Trois alpinistes périssent en 24 heures sur le massif du Mont-Blanc
Le massif du Mont-Blanc a été le théâtre de deux drames successifs ce week-end. En l’espace de vingt-quatre heures, trois alpinistes ont perdu la vie dans des conditions différentes mais tout aussi tragiques. Ces accidents rappellent une fois encore les dangers inhérents à la haute montagne, même pour les pratiquants confirmés.
Une cordée emportée par une chute de pierres au Mont Maudit
Le premier drame s’est produit sur la paroi du Mont Maudit, culminant à 4465 mètres d’altitude.

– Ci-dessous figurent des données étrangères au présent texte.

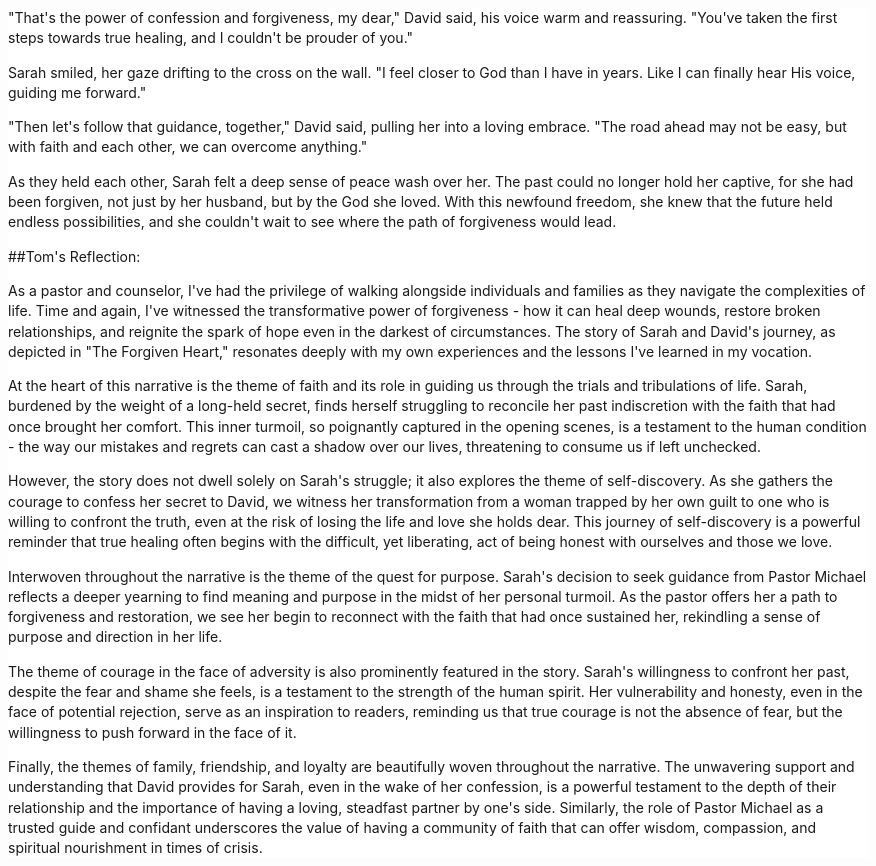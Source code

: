 "That's the power of confession and forgiveness, my dear," David said, his voice warm and reassuring. "You've taken the first steps towards true healing, and I couldn't be prouder of you."

Sarah smiled, her gaze drifting to the cross on the wall. "I feel closer to God than I have in years. Like I can finally hear His voice, guiding me forward."

"Then let's follow that guidance, together," David said, pulling her into a loving embrace. "The road ahead may not be easy, but with faith and each other, we can overcome anything."

As they held each other, Sarah felt a deep sense of peace wash over her. The past could no longer hold her captive, for she had been forgiven, not just by her husband, but by the God she loved. With this newfound freedom, she knew that the future held endless possibilities, and she couldn't wait to see where the path of forgiveness would lead.

##Tom's Reflection: 

As a pastor and counselor, I've had the privilege of walking alongside individuals and families as they navigate the complexities of life. Time and again, I've witnessed the transformative power of forgiveness - how it can heal deep wounds, restore broken relationships, and reignite the spark of hope even in the darkest of circumstances. The story of Sarah and David's journey, as depicted in "The Forgiven Heart," resonates deeply with my own experiences and the lessons I've learned in my vocation.

At the heart of this narrative is the theme of faith and its role in guiding us through the trials and tribulations of life. Sarah, burdened by the weight of a long-held secret, finds herself struggling to reconcile her past indiscretion with the faith that had once brought her comfort. This inner turmoil, so poignantly captured in the opening scenes, is a testament to the human condition - the way our mistakes and regrets can cast a shadow over our lives, threatening to consume us if left unchecked.

However, the story does not dwell solely on Sarah's struggle; it also explores the theme of self-discovery. As she gathers the courage to confess her secret to David, we witness her transformation from a woman trapped by her own guilt to one who is willing to confront the truth, even at the risk of losing the life and love she holds dear. This journey of self-discovery is a powerful reminder that true healing often begins with the difficult, yet liberating, act of being honest with ourselves and those we love.

Interwoven throughout the narrative is the theme of the quest for purpose. Sarah's decision to seek guidance from Pastor Michael reflects a deeper yearning to find meaning and purpose in the midst of her personal turmoil. As the pastor offers her a path to forgiveness and restoration, we see her begin to reconnect with the faith that had once sustained her, rekindling a sense of purpose and direction in her life.

The theme of courage in the face of adversity is also prominently featured in the story. Sarah's willingness to confront her past, despite the fear and shame she feels, is a testament to the strength of the human spirit. Her vulnerability and honesty, even in the face of potential rejection, serve as an inspiration to readers, reminding us that true courage is not the absence of fear, but the willingness to push forward in the face of it.

Finally, the themes of family, friendship, and loyalty are beautifully woven throughout the narrative. The unwavering support and understanding that David provides for Sarah, even in the wake of her confession, is a powerful testament to the depth of their relationship and the importance of having a loving, steadfast partner by one's side. Similarly, the role of Pastor Michael as a trusted guide and confidant underscores the value of having a community of faith that can offer wisdom, compassion, and spiritual nourishment in times of crisis.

Deux alpinistes, un homme et une femme âgés d’une trentaine d’années, évoluaient sur la mythique arête Kuffner.
Une chute de pierres a provoqué leur basculement dans le vide. Les deux grimpeurs ont chuté sur près de 300 mètres avant de s’immobiliser. Une autre cordée, témoin de la scène, a immédiatement donné l’alerte.
Des secours impuissants face à la violence du choc
Dépêchés sur place dans les plus brefs délais, les secouristes n’ont malheureusement pu que constater le décès des deux victimes. Tous deux étaient originaires de la région et connaissaient bien le massif.
Un skieur victime d’un dévissage sur la face sud
Le second accident s’est déroulé à 4100 mètres d’altitude, sur l’éperon de la Brenva, versant italien du Mont-Blanc. Un skieur de 56 ans, également habitant de la région, a été emporté par le dévissage d’une plaque de neige.
L’intervention a nécessité une coordination transfrontalière entre le PGHM de Chamonix et les équipes de secours italiennes, soulignant la complexité des opérations en haute altitude.
La montagne rappelle sa dangerosité
Ces deux accidents successifs illustrent les multiples risques auxquels sont confrontés les alpinistes. Chutes de pierres, plaques de neige instables : la haute montagne ne pardonne aucune erreur.
Les conditions météorologiques et l’état du terrain jouent un rôle déterminant dans la sécurité des ascensions, même sur des itinéraires réputés.